Now getting only this occasionally:

    not ok 67 - HTTP (Stream reset by the server): https://en.wikipedia.org/wiki/Cis_%28mathematics%29

Typically for wikipedia URLS, but not always the same one. Always runs clean if I then immediately test the one file it was in. Will add a retry mechanism for this particular error.

coke commented 4 months ago

With d8a2bbd6a, the test now runs clean (as far as remote link checks goes). Still some missing internal links, but there's a separate ticket for that.

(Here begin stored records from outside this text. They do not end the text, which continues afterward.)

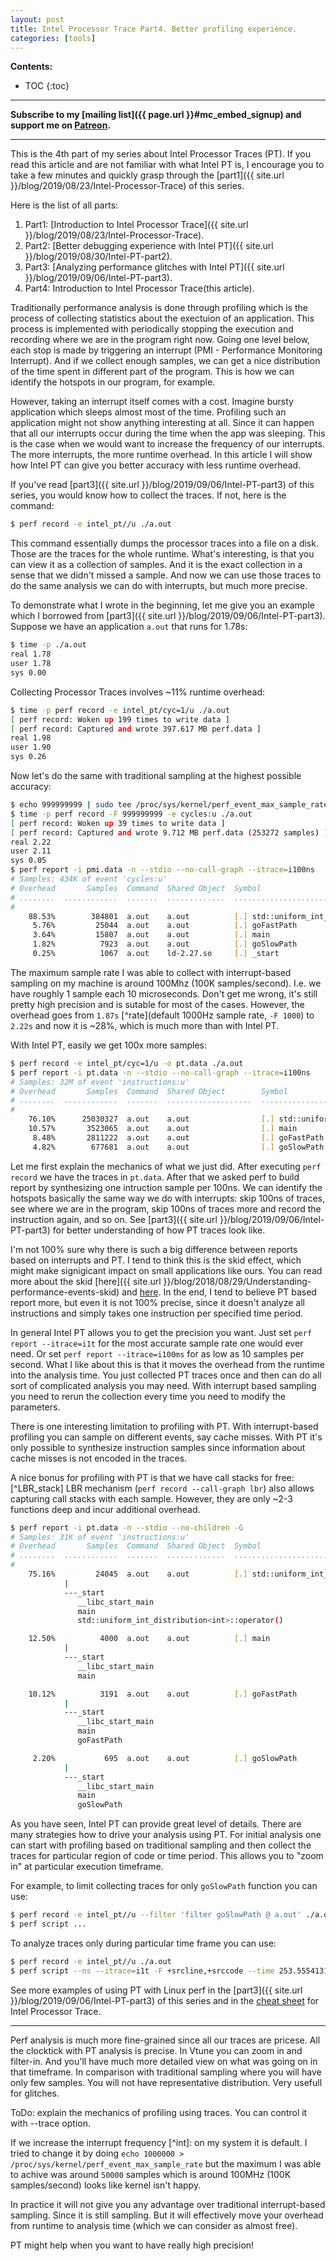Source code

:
 ```yaml
---
layout: post
title: Intel Processor Trace Part4. Better profiling experience.
categories: [tools]
---
```


**Contents:**
* TOC
{:toc}

------
**Subscribe to my [mailing list]({{ page.url }}#mc_embed_signup) and support me on [Patreon](https://www.patreon.com/dendibakh).**

------

This is the 4th part of my series about Intel Processor Traces (PT). If you read this article and are not familiar with what Intel PT is, I encourage you to take a few minutes and quickly grasp through the [part1]({{ site.url }}/blog/2019/08/23/Intel-Processor-Trace) of this series.

Here is the list of all parts:
1. Part1: [Introduction to Intel Processor Trace]({{ site.url }}/blog/2019/08/23/Intel-Processor-Trace).
2. Part2: [Better debugging experience with Intel PT]({{ site.url }}/blog/2019/08/30/Intel-PT-part2).
3. Part3: [Analyzing performance glitches with Intel PT]({{ site.url }}/blog/2019/09/06/Intel-PT-part3).
4. Part4: Introduction to Intel Processor Trace(this article).

Traditionally performance analysis is done through profiling which is the process of collecting statistics about the exectuion of an application. This process is implemented with periodically stopping the execution and recording where we are in the program right now. Going one level below, each stop is made by triggering an interrupt (PMI - Performance Monitoring Interrupt). And if we collect enough samples, we can get a nice distribution of the time spent in different part of the program. This is how we can identify the hotspots in our program, for example.

However, taking an interrupt itself comes with a cost. Imagine bursty application which sleeps almost most of the time. Profiling such an application might not show anything interesting at all. Since it can happen that all our interrupts occur during the time when the app was sleeping. This is the case when we would want to increase the frequency of our interrupts. The more interrupts, the more runtime overhead. In this article I will show how Intel PT can give you better accuracy with less runtime overhead.

If you've read [part3]({{ site.url }}/blog/2019/09/06/Intel-PT-part3) of this series, you would know how to collect the traces. If not, here is the command:

```bash
$ perf record -e intel_pt//u ./a.out
```

This command essentially dumps the processor traces into a file on a disk. Those are the traces for the whole runtime. What's interesting, is that you can view it as a collection of samples. And it is the exact collection in a sense that we didn't missed a sample. And now we can use those traces to do the same analysis we can do with interrupts, but much more precise.

To demonstrate what I wrote in the beginning, let me give you an example which I borrowed from [part3]({{ site.url }}/blog/2019/09/06/Intel-PT-part3). Suppose we have an application `a.out` that runs for 1.78s:

```bash
$ time -p ./a.out
real 1.78
user 1.78
sys 0.00
```

Collecting Processor Traces involves ~11% runtime overhead:

```bash
$ time -p perf record -e intel_pt/cyc=1/u ./a.out
[ perf record: Woken up 199 times to write data ]
[ perf record: Captured and wrote 397.617 MB perf.data ]
real 1.98
user 1.90
sys 0.26
```

Now let's do the same with traditional sampling at the highest possible accuracy:

```bash
$ echo 999999999 | sudo tee /proc/sys/kernel/perf_event_max_sample_rate
$ time -p perf record -F 999999999 -e cycles:u ./a.out
[ perf record: Woken up 39 times to write data ]
[ perf record: Captured and wrote 9.712 MB perf.data (253272 samples) ]
real 2.22
user 2.11
sys 0.05
$ perf report -i pmi.data -n --stdio --no-call-graph --itrace=i100ns
# Samples: 434K of event 'cycles:u'
# Overhead       Samples  Command  Shared Object  Symbol                                                                                                                         
# ........  ............  .......  .............  ..................................................
#
    88.53%        384801  a.out    a.out          [.] std::uniform_int_distribution<int>::operator()
     5.76%         25044  a.out    a.out          [.] goFastPath
     3.64%         15807  a.out    a.out          [.] main
     1.82%          7923  a.out    a.out          [.] goSlowPath
     0.25%          1067  a.out    ld-2.27.so     [.] _start
```

The maximum sample rate I was able to collect with interrupt-based sampling on my machine is around 100Mhz (100K samples/second). I.e. we have roughly 1 sample each 10 microseconds. Don't get me wrong, it's still pretty high precision and is sutable for most of the cases. However, the overhead goes from `1.87s` [^rate](default 1000Hz sample rate, `-F 1000`) to `2.22s` and now it is ~28%, which is much more than with Intel PT.

With Intel PT, easily we get 100x more samples:

```bash
$ perf record -e intel_pt/cyc=1/u -o pt.data ./a.out
$ perf report -i pt.data -n --stdio --no-call-graph --itrace=i100ns
# Samples: 32M of event 'instructions:u'
# Overhead       Samples  Command  Shared Object        Symbol                                                                                                                         
# ........  ............  .......  ...................  ..................................................
#
    76.10%      25030327  a.out    a.out                [.] std::uniform_int_distribution<int>::operator()
    10.57%       3523065  a.out    a.out                [.] main
     8.48%       2811222  a.out    a.out                [.] goFastPath
     4.82%        677681  a.out    a.out                [.] goSlowPath
```

Let me first explain the mechanics of what we just did. After executing `perf record` we have the traces in `pt.data`. After that we asked perf to build report by synthesizing one intruction sample per 100ns. We can identify the hotspots basically the same way we do with interrupts: skip 100ns of traces, see where we are in the program, skip 100ns of traces more and record the instruction again, and so on. See [part3]({{ site.url }}/blog/2019/09/06/Intel-PT-part3) for better understanding of how PT traces look like.

I'm not 100% sure why there is such a big difference between reports based on interrupts and PT. I tend to think this is the skid effect, which might make signigicant impact on small applications like ours. You can read more about the skid [here]({{ site.url }}/blog/2018/08/29/Understanding-performance-events-skid) and [here](https://travisdowns.github.io/blog/2019/08/20/interrupts.html). In the end, I tend to believe PT based report more, but even it is not 100% precise, since it doesn't analyze all instructions and simply takes one instruction per specified time period.

In general Intel PT allows you to get the precision you want. Just set `perf report --itrace=i1t` for the most accurate sample rate one would ever need. Or set `perf report --itrace=i100ms` for as low as 10 samples per second. What I like about this is that it moves the overhead from the runtime into the analysis time. You just collected PT traces once and then can do all sort of complicated analysis you may need. With interrupt based sampling you need to rerun the collection every time you need to modify the parameters.

There is one interesting limitation to profiling with PT. With interrupt-based profiling you can sample on different events, say cache misses. With PT it's only possible to synthesize instruction samples since information about cache misses is not encoded in the traces.

A nice bonus for profiling with PT is that we have call stacks for free: [^LBR_stack] LBR mechanism (`perf record --call-graph lbr`) also allows capturing call stacks with each sample. However, they are only ~2-3 functions deep and incur additional overhead.

```bash
$ perf report -i pt.data -n --stdio --no-children -G
# Samples: 31K of event 'instructions:u'
# Overhead       Samples  Command  Shared Object  Symbol                                                                                                                         
# ........  ............  .......  .............  ..................................................
#
    75.16%         24045  a.out    a.out          [.] std::uniform_int_distribution<int>::operator()
            |
            ---_start
               __libc_start_main
               main
               std::uniform_int_distribution<int>::operator()

    12.50%          4000  a.out    a.out          [.] main
            |
            ---_start
               __libc_start_main
               main

    10.12%          3191  a.out    a.out          [.] goFastPath
            |
            ---_start
               __libc_start_main
               main
               goFastPath

     2.20%           695  a.out    a.out          [.] goSlowPath
            |
            ---_start
               __libc_start_main
               main
               goSlowPath
```

As you have seen, Intel PT can provide great level of details. There are many strategies how to drive your analysis using PT. For initial analysis one can start with profiling based on traditional sampling and then collect the traces for particular region of code or time period. This allows you to "zoom in" at particular execution timeframe. 

For example, to limit collecting traces for only `goSlowPath` function you can use:
```bash
$ perf record -e intel_pt//u --filter 'filter goSlowPath @ a.out' ./a.out
$ perf script ...
```

To analyze traces only during particular time frame you can use:
```bash
$ perf record -e intel_pt//u ./a.out
$ perf script --ns --itrace=i1t -F +srcline,+srccode --time 253.555413140,253.555413520 > time_range.dump
```

See more examples of using PT with Linux perf in the [part3]({{ site.url }}/blog/2019/09/06/Intel-PT-part3) of this series and in the [cheat sheet](http://halobates.de/blog/p/410) for Intel Processor Trace.









------------------------------

Perf analysis is much more fine-grained since all our traces are pricese. All the clocktick with PT analysis is precise.
In Vtune you can zoom in and filter-in. And you'll have much more detailed view on what was going on in that timeframe. In comparison with traditional sampling where you will have only few samples. You will not have representative distribution. Very usefull for glitches. 

ToDo:
explain the mechanics of profiling using traces. You can control it with --trace option.

If we increase the interrupt frequency [^int]: on my system it is default. I tried to change it by doing `echo 1000000 > /proc/sys/kernel/perf_event_max_sample_rate` but the maximum I was able to achive was around `50000` samples which is around 100MHz (100K samples/second) looks like kernel isn't happy.

In practice it will not give you any advantage over traditional interrupt-based sampling. Since it is still sampling.
But it will effectively move your overhead from runtime to analysis time (which we can consider as almost free).

PT might help when you want to have really high precision!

Util commented 4 months ago

On Jul 17, 2024, at 14:44, Will Coleda @.***> wrote:

skip-listed the mysql URL.

Now getting only this occasionally:

not ok 67 - HTTP (Stream reset by the server): https://en.wikipedia.org/wiki/Cis_%28mathematics%29

Typically for wikipedia URLS, but not always the same one. Always runs clean if I then immediately test the one file it was in. Will add a retry mechanism for this particular error.

I ran curl -v ... on the Cis_%28mathematics%29 URL, 20 times total (10 today, 10 yesterday), and examined the -v details, and see no problem. I have not analysed with WireShark, but I have a hunch the problem is Cro's use of persistent connections.

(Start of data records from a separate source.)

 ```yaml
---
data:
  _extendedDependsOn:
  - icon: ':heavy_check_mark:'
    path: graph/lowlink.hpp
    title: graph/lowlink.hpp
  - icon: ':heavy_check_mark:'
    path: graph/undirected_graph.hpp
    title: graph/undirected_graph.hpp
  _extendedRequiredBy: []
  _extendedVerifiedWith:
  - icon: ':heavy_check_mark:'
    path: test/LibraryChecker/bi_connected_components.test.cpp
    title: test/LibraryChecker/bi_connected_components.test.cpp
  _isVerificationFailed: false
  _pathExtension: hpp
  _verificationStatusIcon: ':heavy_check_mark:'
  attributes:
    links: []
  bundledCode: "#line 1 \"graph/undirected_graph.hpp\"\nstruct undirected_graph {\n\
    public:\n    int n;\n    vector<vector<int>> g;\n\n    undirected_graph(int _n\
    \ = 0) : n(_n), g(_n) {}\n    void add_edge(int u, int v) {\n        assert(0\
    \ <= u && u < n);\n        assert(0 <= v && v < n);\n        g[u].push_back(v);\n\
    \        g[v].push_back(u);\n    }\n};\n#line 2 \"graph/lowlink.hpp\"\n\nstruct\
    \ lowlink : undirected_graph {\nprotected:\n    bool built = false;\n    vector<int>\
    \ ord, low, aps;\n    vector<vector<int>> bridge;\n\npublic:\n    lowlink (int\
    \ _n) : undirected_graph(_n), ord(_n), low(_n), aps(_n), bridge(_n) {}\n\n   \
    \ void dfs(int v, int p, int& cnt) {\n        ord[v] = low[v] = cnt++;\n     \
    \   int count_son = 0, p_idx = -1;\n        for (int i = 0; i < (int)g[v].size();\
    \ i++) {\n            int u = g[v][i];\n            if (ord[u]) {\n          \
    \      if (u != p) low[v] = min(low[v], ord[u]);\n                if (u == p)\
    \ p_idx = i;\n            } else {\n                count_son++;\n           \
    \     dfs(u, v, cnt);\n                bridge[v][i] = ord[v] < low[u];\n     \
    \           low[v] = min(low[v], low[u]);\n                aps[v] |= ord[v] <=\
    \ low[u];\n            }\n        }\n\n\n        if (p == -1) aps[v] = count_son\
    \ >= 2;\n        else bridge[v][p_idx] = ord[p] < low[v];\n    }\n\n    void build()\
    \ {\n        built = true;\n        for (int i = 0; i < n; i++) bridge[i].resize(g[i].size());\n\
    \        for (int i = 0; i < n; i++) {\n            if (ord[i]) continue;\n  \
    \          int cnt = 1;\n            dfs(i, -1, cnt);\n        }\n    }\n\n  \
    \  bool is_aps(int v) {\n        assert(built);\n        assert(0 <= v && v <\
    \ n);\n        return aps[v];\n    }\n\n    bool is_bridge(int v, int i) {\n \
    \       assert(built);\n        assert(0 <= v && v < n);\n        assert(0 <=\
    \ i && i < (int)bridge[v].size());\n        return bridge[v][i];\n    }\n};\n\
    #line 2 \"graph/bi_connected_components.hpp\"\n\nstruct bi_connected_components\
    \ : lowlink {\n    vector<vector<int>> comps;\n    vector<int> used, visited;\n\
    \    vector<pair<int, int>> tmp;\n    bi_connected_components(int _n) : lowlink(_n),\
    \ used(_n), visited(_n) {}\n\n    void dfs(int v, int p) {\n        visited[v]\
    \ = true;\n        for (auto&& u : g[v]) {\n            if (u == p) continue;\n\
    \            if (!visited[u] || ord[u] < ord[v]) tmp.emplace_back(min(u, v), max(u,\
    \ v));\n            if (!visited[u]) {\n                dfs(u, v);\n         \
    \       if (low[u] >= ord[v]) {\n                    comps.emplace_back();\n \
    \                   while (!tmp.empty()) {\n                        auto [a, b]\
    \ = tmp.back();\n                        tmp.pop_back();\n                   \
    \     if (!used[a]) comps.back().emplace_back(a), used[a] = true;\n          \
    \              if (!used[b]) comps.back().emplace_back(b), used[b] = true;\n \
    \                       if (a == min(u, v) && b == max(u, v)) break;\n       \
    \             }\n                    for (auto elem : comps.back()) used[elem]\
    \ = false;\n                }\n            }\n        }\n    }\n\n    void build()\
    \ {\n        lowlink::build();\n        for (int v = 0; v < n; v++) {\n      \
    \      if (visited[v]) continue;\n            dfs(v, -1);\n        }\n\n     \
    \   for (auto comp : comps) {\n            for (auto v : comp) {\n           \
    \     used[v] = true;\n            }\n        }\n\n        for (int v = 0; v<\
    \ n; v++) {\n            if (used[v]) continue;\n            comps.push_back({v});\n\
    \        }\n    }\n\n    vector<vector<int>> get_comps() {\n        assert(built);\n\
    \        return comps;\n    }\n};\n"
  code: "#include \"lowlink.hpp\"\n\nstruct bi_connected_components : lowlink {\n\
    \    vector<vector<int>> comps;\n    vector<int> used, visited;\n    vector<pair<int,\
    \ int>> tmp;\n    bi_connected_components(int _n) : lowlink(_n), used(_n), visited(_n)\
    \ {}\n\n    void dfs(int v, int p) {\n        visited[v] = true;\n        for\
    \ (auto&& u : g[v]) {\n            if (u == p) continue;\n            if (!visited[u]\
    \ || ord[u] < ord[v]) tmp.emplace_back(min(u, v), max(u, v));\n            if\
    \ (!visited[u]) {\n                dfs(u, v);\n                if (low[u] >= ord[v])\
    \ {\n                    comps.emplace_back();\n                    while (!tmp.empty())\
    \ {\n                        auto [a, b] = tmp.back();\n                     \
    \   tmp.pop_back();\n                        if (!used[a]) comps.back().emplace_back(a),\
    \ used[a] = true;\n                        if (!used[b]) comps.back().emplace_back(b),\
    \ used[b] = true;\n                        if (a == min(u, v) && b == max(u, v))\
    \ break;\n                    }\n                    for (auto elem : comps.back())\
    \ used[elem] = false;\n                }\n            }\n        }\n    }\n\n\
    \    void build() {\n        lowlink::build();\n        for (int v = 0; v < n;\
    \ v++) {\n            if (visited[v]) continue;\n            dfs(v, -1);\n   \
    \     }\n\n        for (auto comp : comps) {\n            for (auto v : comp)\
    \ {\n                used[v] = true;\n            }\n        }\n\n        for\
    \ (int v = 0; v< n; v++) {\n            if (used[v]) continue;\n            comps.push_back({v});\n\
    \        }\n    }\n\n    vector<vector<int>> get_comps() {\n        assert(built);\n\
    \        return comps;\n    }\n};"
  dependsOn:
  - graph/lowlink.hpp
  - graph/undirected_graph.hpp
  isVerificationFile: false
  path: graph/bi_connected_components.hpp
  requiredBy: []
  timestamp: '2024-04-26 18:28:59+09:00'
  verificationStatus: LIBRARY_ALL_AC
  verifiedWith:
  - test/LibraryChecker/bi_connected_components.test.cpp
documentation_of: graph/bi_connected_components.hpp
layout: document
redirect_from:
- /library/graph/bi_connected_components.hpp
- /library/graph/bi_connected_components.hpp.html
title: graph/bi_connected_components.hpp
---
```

Reading the source of rakudoc-l.rakutest, I notice that $ua is populated with a new Cro::HTTP::Client instance only once. If that line was moved to just before the .get line, then a new instance would be used on each call. This would be microscopically less efficient, but would stop the effect of the persistent connections.

Alternately, the docs imply that changing line 25 to my $ua = Cro::HTTP::Client.new( :!persistent ); would have the same disabling of persistent connections, with less other impact. I have not played with Cro enough to know the effectiveness of this approach.

coke commented 4 months ago

The reuse of the user agent was intentional, old habit.

I've already got the error handling code to retry if there's a 429, a GoAway, or just a stream reset, so I think we're good.